→ WORK TO BE COMPLETED:
Wherever the word "server" turns up in a line of the entries, copy that line.

→ DATASET CONTENT:

------------------------------------------------------------------------

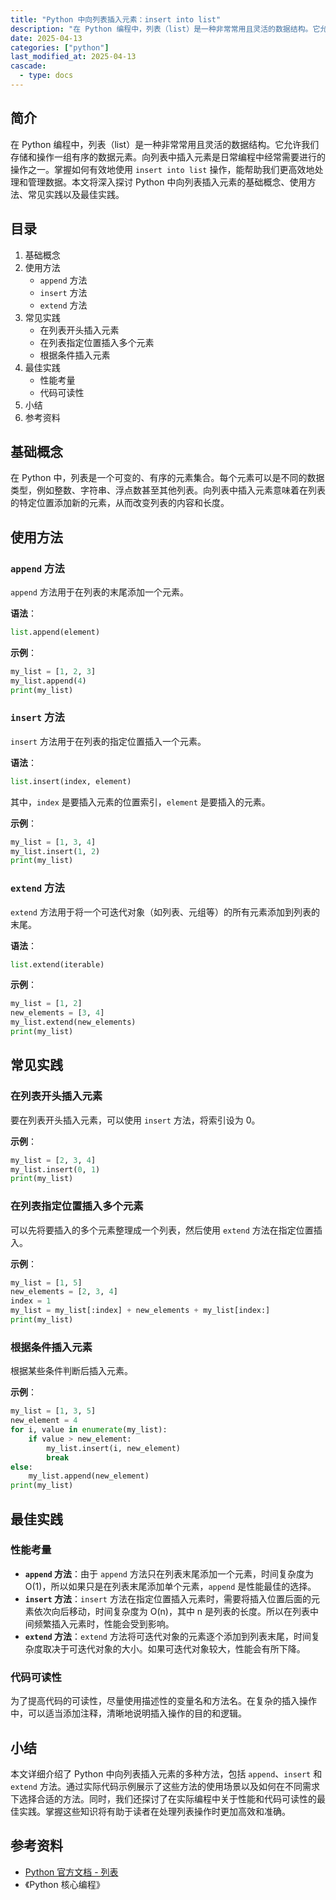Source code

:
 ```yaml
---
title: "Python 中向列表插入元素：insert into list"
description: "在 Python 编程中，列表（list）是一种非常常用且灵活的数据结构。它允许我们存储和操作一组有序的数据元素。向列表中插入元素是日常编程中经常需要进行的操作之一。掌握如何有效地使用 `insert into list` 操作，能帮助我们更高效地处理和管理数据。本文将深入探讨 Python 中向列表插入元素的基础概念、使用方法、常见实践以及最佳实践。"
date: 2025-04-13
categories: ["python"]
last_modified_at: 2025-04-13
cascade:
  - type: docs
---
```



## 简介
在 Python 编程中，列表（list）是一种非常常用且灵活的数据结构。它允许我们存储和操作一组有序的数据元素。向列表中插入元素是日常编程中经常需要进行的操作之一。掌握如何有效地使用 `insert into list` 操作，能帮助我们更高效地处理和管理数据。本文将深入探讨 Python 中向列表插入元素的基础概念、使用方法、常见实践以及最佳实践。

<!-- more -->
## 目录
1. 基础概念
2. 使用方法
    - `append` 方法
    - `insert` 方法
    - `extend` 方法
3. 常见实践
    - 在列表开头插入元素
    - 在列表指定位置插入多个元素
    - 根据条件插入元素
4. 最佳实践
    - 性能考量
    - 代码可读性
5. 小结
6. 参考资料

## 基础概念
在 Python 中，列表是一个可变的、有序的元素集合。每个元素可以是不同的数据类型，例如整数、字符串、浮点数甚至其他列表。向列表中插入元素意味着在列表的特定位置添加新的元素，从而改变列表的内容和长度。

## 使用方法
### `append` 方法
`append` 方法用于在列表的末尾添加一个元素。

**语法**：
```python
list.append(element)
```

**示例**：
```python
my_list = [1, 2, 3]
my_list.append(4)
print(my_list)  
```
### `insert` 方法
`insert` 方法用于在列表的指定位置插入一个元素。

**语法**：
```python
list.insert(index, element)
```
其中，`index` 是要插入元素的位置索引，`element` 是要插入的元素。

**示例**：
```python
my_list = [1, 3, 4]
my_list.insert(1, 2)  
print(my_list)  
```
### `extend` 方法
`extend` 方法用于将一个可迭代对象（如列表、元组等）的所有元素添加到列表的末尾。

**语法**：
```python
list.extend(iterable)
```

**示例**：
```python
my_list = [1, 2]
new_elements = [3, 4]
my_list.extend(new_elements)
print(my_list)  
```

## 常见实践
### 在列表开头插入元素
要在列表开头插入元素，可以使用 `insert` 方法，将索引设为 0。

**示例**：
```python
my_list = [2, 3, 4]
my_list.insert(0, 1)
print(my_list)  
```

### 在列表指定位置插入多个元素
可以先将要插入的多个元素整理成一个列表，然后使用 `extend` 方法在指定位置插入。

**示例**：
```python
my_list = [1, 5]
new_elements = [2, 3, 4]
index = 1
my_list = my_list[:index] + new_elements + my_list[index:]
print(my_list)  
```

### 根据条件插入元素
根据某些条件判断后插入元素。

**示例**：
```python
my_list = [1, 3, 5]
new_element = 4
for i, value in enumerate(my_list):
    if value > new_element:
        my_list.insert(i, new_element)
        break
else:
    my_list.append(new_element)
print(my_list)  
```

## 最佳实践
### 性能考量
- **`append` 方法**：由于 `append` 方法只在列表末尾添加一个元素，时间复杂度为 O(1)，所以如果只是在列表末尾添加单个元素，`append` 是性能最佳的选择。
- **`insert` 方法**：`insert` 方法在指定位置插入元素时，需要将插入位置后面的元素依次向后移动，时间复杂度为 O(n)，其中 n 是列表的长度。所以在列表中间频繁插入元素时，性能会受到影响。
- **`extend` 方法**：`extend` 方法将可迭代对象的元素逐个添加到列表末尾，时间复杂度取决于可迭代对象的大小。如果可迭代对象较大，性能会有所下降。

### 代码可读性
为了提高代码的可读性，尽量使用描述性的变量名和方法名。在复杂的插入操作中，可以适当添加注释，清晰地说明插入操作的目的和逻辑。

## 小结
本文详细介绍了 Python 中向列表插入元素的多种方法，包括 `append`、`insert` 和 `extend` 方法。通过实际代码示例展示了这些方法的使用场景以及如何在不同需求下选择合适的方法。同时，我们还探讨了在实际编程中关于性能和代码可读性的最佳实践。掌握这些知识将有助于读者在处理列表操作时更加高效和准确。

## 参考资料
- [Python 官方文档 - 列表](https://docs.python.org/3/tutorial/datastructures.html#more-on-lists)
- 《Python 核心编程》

------------------------------------------------------------------------

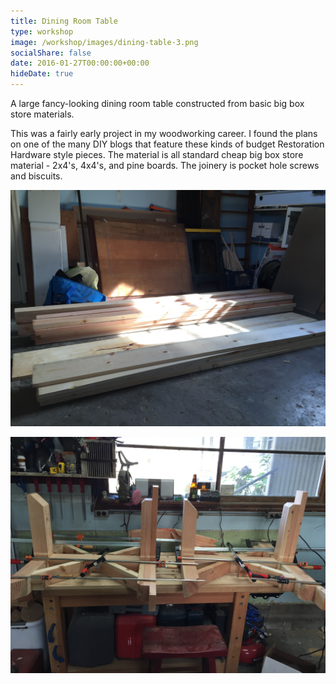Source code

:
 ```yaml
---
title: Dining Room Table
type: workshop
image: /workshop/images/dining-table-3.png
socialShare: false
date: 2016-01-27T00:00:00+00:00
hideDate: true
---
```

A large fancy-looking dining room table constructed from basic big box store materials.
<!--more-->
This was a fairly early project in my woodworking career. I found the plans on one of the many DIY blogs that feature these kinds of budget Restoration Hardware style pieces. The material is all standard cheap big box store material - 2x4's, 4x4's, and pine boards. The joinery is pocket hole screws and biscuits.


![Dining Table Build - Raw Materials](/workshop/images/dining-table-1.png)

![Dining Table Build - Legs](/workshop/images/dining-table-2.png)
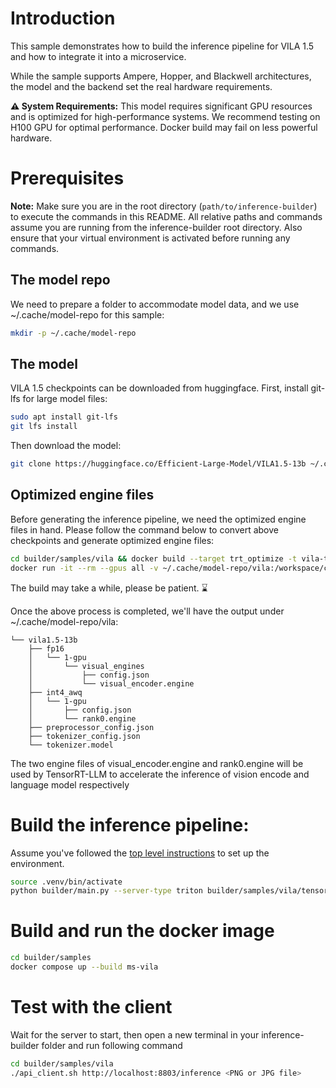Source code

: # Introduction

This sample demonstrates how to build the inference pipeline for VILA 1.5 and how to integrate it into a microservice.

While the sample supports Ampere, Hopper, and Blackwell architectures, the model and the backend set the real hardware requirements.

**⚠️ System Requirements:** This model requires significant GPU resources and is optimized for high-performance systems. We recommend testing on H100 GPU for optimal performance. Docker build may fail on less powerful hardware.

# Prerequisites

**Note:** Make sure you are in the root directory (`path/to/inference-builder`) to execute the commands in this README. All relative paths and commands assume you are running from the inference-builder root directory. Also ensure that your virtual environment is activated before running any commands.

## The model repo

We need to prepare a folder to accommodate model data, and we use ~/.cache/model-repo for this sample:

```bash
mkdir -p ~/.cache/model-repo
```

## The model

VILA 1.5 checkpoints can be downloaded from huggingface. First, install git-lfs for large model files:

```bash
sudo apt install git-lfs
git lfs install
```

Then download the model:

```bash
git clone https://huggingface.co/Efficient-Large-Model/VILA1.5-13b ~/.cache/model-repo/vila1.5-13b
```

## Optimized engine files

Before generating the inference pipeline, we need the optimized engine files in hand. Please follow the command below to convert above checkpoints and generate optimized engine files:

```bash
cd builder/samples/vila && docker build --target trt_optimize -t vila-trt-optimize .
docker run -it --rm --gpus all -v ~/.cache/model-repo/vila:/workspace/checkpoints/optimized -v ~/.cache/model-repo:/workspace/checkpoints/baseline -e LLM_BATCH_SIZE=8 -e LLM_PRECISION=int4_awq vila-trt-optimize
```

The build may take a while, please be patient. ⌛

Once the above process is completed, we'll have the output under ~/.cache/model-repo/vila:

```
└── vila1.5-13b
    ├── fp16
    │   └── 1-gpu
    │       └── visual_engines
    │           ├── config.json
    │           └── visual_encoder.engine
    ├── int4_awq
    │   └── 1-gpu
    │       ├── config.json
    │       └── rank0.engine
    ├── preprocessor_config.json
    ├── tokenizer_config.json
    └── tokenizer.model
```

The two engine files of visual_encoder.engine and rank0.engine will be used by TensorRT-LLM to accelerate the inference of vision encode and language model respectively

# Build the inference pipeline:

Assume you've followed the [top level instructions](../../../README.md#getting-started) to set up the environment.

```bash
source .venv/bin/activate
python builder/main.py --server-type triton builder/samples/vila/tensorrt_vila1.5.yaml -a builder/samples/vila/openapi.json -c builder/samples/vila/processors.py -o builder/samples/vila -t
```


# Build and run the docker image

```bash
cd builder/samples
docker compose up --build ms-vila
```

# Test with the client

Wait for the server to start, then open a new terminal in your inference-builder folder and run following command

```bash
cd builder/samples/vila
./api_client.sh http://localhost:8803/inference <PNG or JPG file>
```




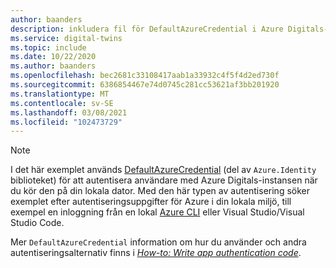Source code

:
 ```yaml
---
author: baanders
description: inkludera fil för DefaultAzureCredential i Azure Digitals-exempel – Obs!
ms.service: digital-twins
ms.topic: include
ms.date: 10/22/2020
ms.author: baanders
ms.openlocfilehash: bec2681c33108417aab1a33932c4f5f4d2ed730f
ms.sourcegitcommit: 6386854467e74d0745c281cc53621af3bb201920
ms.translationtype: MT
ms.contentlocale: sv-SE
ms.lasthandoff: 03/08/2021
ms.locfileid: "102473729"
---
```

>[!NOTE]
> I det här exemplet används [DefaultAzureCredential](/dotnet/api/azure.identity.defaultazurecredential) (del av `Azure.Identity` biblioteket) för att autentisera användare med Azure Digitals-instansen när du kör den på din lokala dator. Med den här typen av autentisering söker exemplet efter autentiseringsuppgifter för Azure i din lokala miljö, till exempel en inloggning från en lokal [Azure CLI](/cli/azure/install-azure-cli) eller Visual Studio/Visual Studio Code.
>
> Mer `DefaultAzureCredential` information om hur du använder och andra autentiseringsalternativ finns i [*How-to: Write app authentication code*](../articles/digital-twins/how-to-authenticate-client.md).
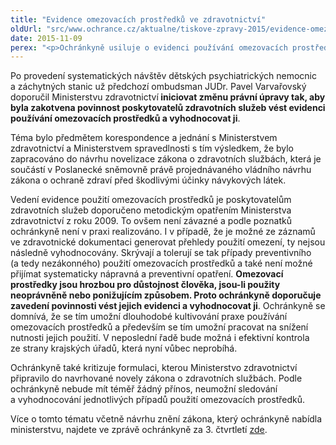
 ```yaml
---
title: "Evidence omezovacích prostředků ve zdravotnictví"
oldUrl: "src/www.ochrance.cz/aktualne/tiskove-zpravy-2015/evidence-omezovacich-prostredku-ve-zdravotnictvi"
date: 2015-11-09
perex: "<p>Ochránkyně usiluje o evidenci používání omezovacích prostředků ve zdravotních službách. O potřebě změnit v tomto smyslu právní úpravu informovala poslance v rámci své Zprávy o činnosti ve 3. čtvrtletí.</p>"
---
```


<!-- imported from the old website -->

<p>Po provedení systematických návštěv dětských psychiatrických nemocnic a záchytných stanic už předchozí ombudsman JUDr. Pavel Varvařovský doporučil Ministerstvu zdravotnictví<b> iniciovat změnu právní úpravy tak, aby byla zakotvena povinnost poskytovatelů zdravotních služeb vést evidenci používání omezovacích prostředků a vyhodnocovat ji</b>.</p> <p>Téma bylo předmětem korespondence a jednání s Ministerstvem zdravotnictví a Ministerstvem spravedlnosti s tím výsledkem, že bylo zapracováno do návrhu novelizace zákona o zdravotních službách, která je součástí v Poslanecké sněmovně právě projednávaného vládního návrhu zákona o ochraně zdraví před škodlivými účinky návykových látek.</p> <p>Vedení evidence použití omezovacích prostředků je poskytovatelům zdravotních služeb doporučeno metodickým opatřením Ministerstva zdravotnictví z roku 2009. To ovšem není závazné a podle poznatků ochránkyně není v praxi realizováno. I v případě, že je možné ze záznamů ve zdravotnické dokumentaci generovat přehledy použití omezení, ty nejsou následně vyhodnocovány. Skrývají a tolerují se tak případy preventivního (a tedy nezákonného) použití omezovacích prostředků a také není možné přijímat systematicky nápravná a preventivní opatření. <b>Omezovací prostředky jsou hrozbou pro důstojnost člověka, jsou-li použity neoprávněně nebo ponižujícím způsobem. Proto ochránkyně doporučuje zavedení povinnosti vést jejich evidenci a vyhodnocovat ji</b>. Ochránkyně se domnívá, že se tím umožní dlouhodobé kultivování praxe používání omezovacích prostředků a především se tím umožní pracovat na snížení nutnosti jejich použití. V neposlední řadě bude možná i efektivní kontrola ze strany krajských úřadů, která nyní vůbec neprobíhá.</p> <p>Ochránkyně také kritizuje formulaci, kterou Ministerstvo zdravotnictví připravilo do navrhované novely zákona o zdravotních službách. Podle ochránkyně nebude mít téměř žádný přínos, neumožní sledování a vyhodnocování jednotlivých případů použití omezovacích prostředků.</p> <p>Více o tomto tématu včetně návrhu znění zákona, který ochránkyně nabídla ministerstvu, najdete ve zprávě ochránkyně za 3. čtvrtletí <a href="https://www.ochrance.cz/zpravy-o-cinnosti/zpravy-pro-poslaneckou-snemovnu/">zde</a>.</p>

------------------------------------------------------------------------

→ SOLUTION:
python builder/main.py --server-type triton builder/samples/vila/tensorrt_vila1.5.yaml -a builder/samples/vila/openapi.json -c builder/samples/vila/processors.py -o builder/samples/vila -t
Wait for the server to start, then open a new terminal in your inference-builder folder and run following command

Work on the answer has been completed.